Mungkin diantara kita sering mendengar kata humanis. Sederhananya adalah kita saling memanusiakan antar sesama manusia. Terkadang, tanpa disadari seringkali ucapan dan perilaku kita tidak mencerminkan perilaku manusia. Tuhan memberikan manusia akal, pikiran dan perasaan. Berbeda dengan binatang yang lebih didominasi nafsunya. Namun terkadang ada perilaku binatang yang justru lebih manusiawi, sementara ada juga perilaku manusia yang cenderung seperti binatang.
Ada binatang yang sangat sayang kepada tuannya. Ada binatang yang sangat melindungi anak-anaknya. Tapi juga manusia yang berperilaku tidak manusiawi kepada anaknya sendiri. Ada manusia yang suka berseteru, hanya karena persoalan yang tidak jelas. Binatang saja ketika berkelahi, selalu ada sebab seperti memperebutkan makanan untuk anaknya atau untuk bertahan hidup. Sementara di zaman modern ini, banyak orang berseteru bahkan berkelahi fisik tidak jelas maksudnya.
Contoh sederhana diatas merupakan hal yang terjadi di sekitar kita. Mari kita introspeksi. Ada dengan kita? Tuhan membekali manusia dengan perasaan, yang harus bisa digunakan untuk saling mengasihi, saling mencintai bukan saling mencaci dan membenci. Jika kita melihat aktifitas di sosial media, membuat kita semua geleng-geleng. Begitu vulgar orang saling mencaci. Begitu mudahnya menyebar video perkelahian, video pembunuhan dan segala macamnya. Padahal, kita adalah manusia yang memiliki perasaan dan akal. Tidak sedikit manusia yang tidak menggunakan akal dan logikanya. Langsung percaya saja dengan apa yang didengar, padahal informasi yang di dengar belum tentu benar.
Pada titik inilah, kita semua perlu melakukan transformasi, dari pola pikir lama ke pola pikir baru. Dari pola pikir yang penuh kebencian menuju pola pikir yang penuh dengan cinta kasih. Dari semangat untuk memukul, berubah menjadi semangat untuk merangkul. Keberagaman di negeri ini tidak perlu selalu dipersoalkan. Karena semuanya itu merupakan pemberian dari Tuhan YME. Tidak ada yang tahu kelau akan terlahir sebagai seorang Jawa, Dayak, atau yang lainnya. Juga tidak ada yang tahu akan terlahir sebagai muslim atau non muslim.
Karena itulah, tak perlu merasa paling benar. Tak perlu pula merasa paling salah. Mari kita menjadi pribadi yang saling memanusiakan. Pancasila mengajurkan nilai-nilai kemanusiaan yang adil dan beradab. Semestinya, kita bisa saling menghargai, saling menghormati, dan saling tolong menolong antar sesama. Semangat bertransformasi cara pandang ini harus kita implementasikan sekarang juga, dan harus ditransformasikan pula pada generasi penerus.
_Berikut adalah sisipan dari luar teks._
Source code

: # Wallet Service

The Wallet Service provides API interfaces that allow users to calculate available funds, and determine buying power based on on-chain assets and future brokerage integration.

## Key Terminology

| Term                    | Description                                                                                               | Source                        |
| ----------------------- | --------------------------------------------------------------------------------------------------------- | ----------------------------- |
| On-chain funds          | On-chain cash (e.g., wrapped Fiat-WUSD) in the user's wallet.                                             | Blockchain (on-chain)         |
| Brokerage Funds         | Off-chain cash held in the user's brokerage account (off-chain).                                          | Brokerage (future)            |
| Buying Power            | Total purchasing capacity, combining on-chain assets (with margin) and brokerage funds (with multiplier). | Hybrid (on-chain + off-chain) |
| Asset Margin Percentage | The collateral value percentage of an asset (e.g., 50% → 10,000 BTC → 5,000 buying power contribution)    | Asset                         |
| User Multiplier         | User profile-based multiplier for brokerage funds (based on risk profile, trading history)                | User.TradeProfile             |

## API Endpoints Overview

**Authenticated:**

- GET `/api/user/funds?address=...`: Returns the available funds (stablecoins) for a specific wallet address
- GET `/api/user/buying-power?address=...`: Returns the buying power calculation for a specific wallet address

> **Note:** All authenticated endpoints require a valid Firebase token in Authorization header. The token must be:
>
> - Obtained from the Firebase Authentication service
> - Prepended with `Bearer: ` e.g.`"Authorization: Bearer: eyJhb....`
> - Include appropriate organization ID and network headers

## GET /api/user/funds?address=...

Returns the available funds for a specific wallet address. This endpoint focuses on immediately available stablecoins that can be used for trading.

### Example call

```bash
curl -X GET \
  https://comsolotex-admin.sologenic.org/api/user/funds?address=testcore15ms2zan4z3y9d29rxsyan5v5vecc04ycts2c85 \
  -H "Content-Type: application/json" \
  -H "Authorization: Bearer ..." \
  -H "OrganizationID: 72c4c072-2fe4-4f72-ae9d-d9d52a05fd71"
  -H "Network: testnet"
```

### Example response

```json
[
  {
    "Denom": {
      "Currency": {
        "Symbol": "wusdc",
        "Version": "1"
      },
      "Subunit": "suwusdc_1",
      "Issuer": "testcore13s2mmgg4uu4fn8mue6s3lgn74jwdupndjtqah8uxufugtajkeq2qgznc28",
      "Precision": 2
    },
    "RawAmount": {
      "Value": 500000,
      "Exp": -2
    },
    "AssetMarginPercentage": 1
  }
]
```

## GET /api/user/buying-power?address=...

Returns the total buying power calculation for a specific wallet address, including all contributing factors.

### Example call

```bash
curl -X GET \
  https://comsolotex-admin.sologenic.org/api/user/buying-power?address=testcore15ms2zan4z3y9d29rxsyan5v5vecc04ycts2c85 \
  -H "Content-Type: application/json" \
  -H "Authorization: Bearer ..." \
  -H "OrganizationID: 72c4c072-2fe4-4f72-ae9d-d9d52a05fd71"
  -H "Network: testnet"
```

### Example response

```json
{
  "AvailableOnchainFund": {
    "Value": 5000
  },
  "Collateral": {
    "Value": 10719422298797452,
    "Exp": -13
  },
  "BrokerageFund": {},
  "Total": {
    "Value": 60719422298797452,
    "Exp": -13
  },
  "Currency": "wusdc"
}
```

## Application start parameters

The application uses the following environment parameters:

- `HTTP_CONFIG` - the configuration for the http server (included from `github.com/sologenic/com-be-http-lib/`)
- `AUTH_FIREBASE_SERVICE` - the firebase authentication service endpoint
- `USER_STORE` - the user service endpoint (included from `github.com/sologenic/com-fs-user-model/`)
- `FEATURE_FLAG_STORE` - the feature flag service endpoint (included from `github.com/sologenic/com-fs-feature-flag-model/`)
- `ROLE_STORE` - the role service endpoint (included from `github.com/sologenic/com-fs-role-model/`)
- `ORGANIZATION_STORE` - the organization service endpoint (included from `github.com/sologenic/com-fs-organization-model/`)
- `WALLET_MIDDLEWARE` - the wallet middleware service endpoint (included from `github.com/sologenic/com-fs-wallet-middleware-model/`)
Jika banyak orang yang menyatakan telah hijrah, harus dimulai dari dalam diri dulu. Harus dimulai dari pola pikirnya dulu. Jangan hanya cara berpakaian berubah, tapi ucapan dan tindakannya tetap barbar. Semangat hijrah yang berorientasi pada cara pandang yang humanis, harus disebarluaskan ke semua orang. Hal ini penting agar penyebaran bibit kebencian, bibit radikalisme di tengah masyarakat bisa diminimalisir. Karena persoalan politik identitas dan radikalisme agama, masih menjadi persoalan bagi Indonesia.
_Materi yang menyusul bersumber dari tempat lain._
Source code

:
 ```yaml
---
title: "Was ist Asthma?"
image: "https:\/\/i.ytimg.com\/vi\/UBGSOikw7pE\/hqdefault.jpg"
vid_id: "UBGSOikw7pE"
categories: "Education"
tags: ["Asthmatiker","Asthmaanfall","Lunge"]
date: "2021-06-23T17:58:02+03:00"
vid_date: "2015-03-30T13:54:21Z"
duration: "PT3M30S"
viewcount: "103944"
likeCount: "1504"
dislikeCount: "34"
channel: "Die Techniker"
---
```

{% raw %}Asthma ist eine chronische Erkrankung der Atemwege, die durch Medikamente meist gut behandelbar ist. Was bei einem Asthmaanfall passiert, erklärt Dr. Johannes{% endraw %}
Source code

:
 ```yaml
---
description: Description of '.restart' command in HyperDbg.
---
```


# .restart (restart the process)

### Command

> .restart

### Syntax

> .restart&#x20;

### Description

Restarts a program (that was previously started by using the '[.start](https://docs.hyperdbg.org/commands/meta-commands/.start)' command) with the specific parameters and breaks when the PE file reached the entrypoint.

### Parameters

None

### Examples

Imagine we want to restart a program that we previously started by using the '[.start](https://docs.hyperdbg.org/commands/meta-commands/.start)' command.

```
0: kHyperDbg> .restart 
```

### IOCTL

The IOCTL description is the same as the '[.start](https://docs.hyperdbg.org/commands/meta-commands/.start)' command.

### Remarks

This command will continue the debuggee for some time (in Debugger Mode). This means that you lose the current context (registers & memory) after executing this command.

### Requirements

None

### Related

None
Dan dalam konteks pandemi, transformasi cara pandang ke arah yang lebih humanis juga diperlukan, agar kita bisa bertumpu pada akal sehat dan sains. Karena pandemi tidak bisa dihadapi dengan kebencian, tapi harus dihadapi dengan literasi agar kita punya banyak referensi. Agar kita mempunyai pemahaman tentang kesehatan dan disiplin menerapkan protokol kesehatan. Salam.